[Task brief]:
Every line below that includes the word "Diagram" needs to be copied.

[Dataset excerpts]:
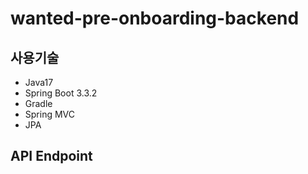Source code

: # wanted-pre-onboarding-backend
## 사용기술
- Java17
- Spring Boot 3.3.2
- Gradle
- Spring MVC
- JPA

## API Endpoint
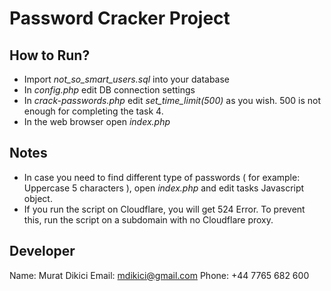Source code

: # Password Cracker Project

## How to Run?
- Import *not_so_smart_users.sql* into your database
- In *config.php* edit DB connection settings
- In *crack-passwords.php* edit *set_time_limit(500)* as you wish. 500 is not enough for completing the task 4.
- In the web browser open *index.php*

## Notes
- In case you need to find different type of passwords ( for example: Uppercase 5 characters ), open *index.php* and edit tasks Javascript object.
- If you run the script on Cloudflare, you will get 524 Error. To prevent this, run the script on a subdomain with no Cloudflare proxy.

## Developer
Name: Murat Dikici
Email: mdikici@gmail.com
Phone: +44 7765 682 600
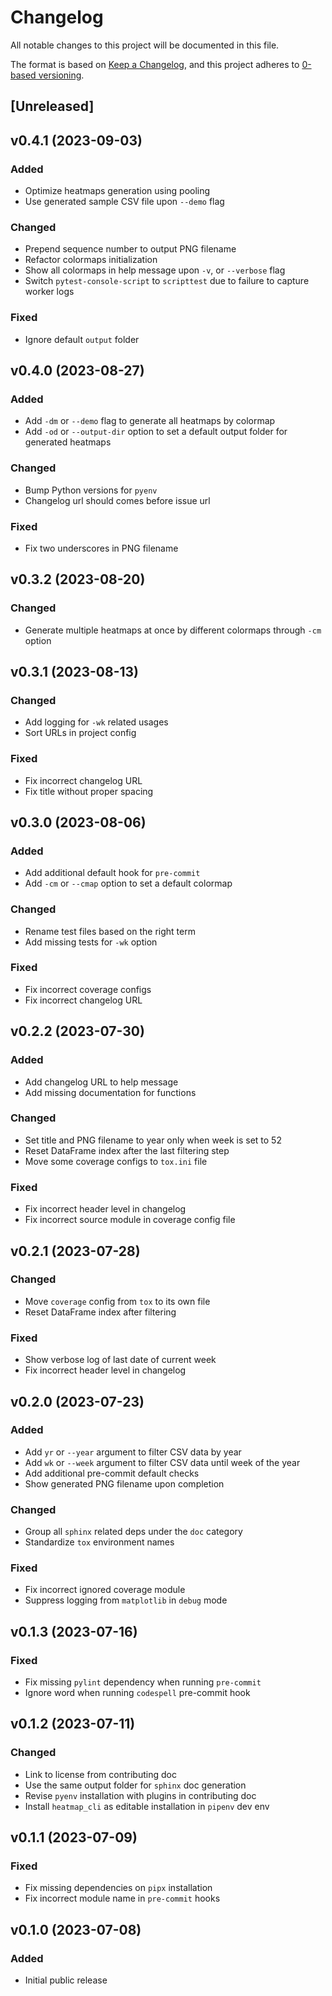 # Changelog

All notable changes to this project will be documented in this file.

The format is based on [Keep a Changelog](https://keepachangelog.com/en/1.0.0/),
and this project adheres to [0-based versioning](https://0ver.org/).

## [Unreleased]

## v0.4.1 (2023-09-03)

### Added

- Optimize heatmaps generation using pooling
- Use generated sample CSV file upon `--demo` flag

### Changed

- Prepend sequence number to output PNG filename
- Refactor colormaps initialization
- Show all colormaps in help message upon `-v`, or `--verbose` flag
- Switch `pytest-console-script` to `scripttest` due to failure to capture
  worker logs

### Fixed

- Ignore default `output` folder

## v0.4.0 (2023-08-27)

### Added

- Add `-dm` or `--demo` flag to generate all heatmaps by colormap
- Add `-od` or `--output-dir` option to set a default output folder for
  generated heatmaps

### Changed

- Bump Python versions for `pyenv`
- Changelog url should comes before issue url

### Fixed

- Fix two underscores in PNG filename

## v0.3.2 (2023-08-20)

### Changed

- Generate multiple heatmaps at once by different colormaps through `-cm`
  option

## v0.3.1 (2023-08-13)

### Changed

- Add logging for `-wk` related usages
- Sort URLs in project config

### Fixed

- Fix incorrect changelog URL
- Fix title without proper spacing

## v0.3.0 (2023-08-06)

### Added

- Add additional default hook for `pre-commit`
- Add `-cm` or `--cmap` option to set a default colormap

### Changed

- Rename test files based on the right term
- Add missing tests for `-wk` option

### Fixed

- Fix incorrect coverage configs
- Fix incorrect changelog URL

## v0.2.2 (2023-07-30)

### Added

- Add changelog URL to help message
- Add missing documentation for functions

### Changed

- Set title and PNG filename to year only when week is set to 52
- Reset DataFrame index after the last filtering step
- Move some coverage configs to `tox.ini` file

### Fixed

- Fix incorrect header level in changelog
- Fix incorrect source module in coverage config file

## v0.2.1 (2023-07-28)

### Changed

- Move `coverage` config from `tox` to its own file
- Reset DataFrame index after filtering

### Fixed

- Show verbose log of last date of current week
- Fix incorrect header level in changelog

## v0.2.0 (2023-07-23)

### Added

- Add `yr` or `--year` argument to filter CSV data by year
- Add `wk` or `--week` argument to filter CSV data until week of the year
- Add additional pre-commit default checks
- Show generated PNG filename upon completion

### Changed

- Group all `sphinx` related deps under the `doc` category
- Standardize `tox` environment names

### Fixed

- Fix incorrect ignored coverage module
- Suppress logging from `matplotlib` in `debug` mode

## v0.1.3 (2023-07-16)

### Fixed

- Fix missing `pylint` dependency when running `pre-commit`
- Ignore word when running `codespell` pre-commit hook

## v0.1.2 (2023-07-11)

### Changed

- Link to license from contributing doc
- Use the same output folder for `sphinx` doc generation
- Revise `pyenv` installation with plugins in contributing doc
- Install `heatmap_cli` as editable installation in `pipenv` dev env

## v0.1.1 (2023-07-09)

### Fixed

- Fix missing dependencies on `pipx` installation
- Fix incorrect module name in `pre-commit` hooks

## v0.1.0 (2023-07-08)

### Added

- Initial public release
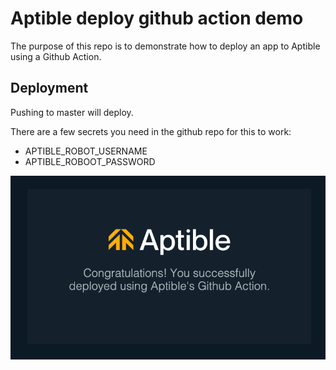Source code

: # Aptible deploy github action demo

The purpose of this repo is to demonstrate how to deploy an app to Aptible
using a Github Action.

## Deployment

Pushing to master will deploy.

There are a few secrets you need in the github repo for this to work:

- APTIBLE_ROBOT_USERNAME
- APTIBLE_ROBOOT_PASSWORD

![](https://github.com/aptible/aptible-deploy-action-demo/blob/master/success.png)

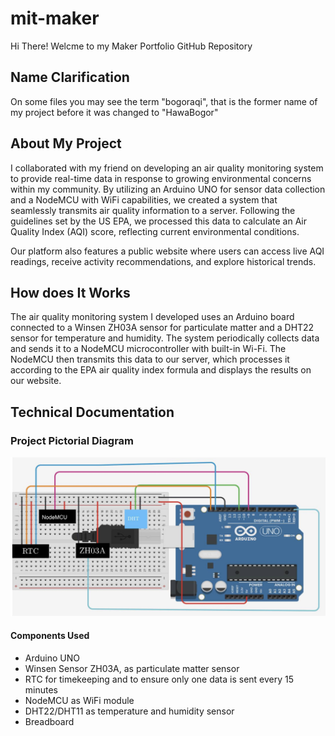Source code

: # mit-maker
Hi There! Welcme to my Maker Portfolio GitHub Repository

## Name Clarification
On some files you may see the term "bogoraqi", that is the former name of my project before it was changed to "HawaBogor"
## About My Project
I collaborated with my friend on developing an air quality monitoring system to provide real-time data in response to growing environmental concerns within my community. By utilizing an Arduino UNO for sensor data collection and a NodeMCU with WiFi capabilities, we created a system that seamlessly transmits air quality information to a server. Following the guidelines set by the US EPA, we processed this data to calculate an Air Quality Index (AQI) score, reflecting current environmental conditions.

Our platform also features a public website where users can access live AQI readings, receive activity recommendations, and explore historical trends.

## How does It Works
The air quality monitoring system I developed uses an Arduino board connected to a Winsen ZH03A sensor for particulate matter and a DHT22 sensor for temperature and humidity. The system periodically collects data and sends it to a NodeMCU microcontroller with built-in Wi-Fi. The NodeMCU then transmits this data to our server, which processes it according to the EPA air quality index formula and displays the results on our website.

## Technical Documentation
### Project Pictorial Diagram
![Project Pictorial Diagram](/images-doc/pictorial.jpeg)
#### Components Used
- Arduino UNO
- Winsen Sensor ZH03A, as particulate matter sensor
- RTC for timekeeping and to ensure only one data is sent every 15 minutes
- NodeMCU as WiFi module
- DHT22/DHT11 as temperature and humidity sensor
- Breadboard
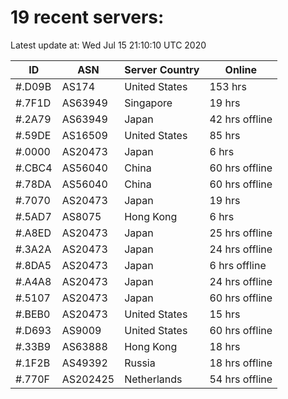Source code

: # 19 recent servers:

Latest update at: Wed Jul 15 21:10:10 UTC 2020

| ID | ASN | Server Country | Online |
| -- | --- | -------------- | ------ |
| #.D09B | AS174 | United States | 153 hrs |
| #.7F1D | AS63949 | Singapore | 19 hrs |
| #.2A79 | AS63949 | Japan | 42 hrs offline |
| #.59DE | AS16509 | United States | 85 hrs |
| #.0000 | AS20473 | Japan | 6 hrs |
| #.CBC4 | AS56040 | China | 60 hrs offline |
| #.78DA | AS56040 | China | 60 hrs offline |
| #.7070 | AS20473 | Japan | 19 hrs |
| #.5AD7 | AS8075 | Hong Kong | 6 hrs |
| #.A8ED | AS20473 | Japan | 25 hrs offline |
| #.3A2A | AS20473 | Japan | 24 hrs offline |
| #.8DA5 | AS20473 | Japan | 6 hrs offline |
| #.A4A8 | AS20473 | Japan | 24 hrs offline |
| #.5107 | AS20473 | Japan | 60 hrs offline |
| #.BEB0 | AS20473 | United States | 15 hrs |
| #.D693 | AS9009 | United States | 60 hrs offline |
| #.33B9 | AS63888 | Hong Kong | 18 hrs |
| #.1F2B | AS49392 | Russia | 18 hrs offline |
| #.770F | AS202425 | Netherlands | 54 hrs offline |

[Task solution]:
### Project Pictorial Diagram
![Project Pictorial Diagram](/images-doc/pictorial.jpeg)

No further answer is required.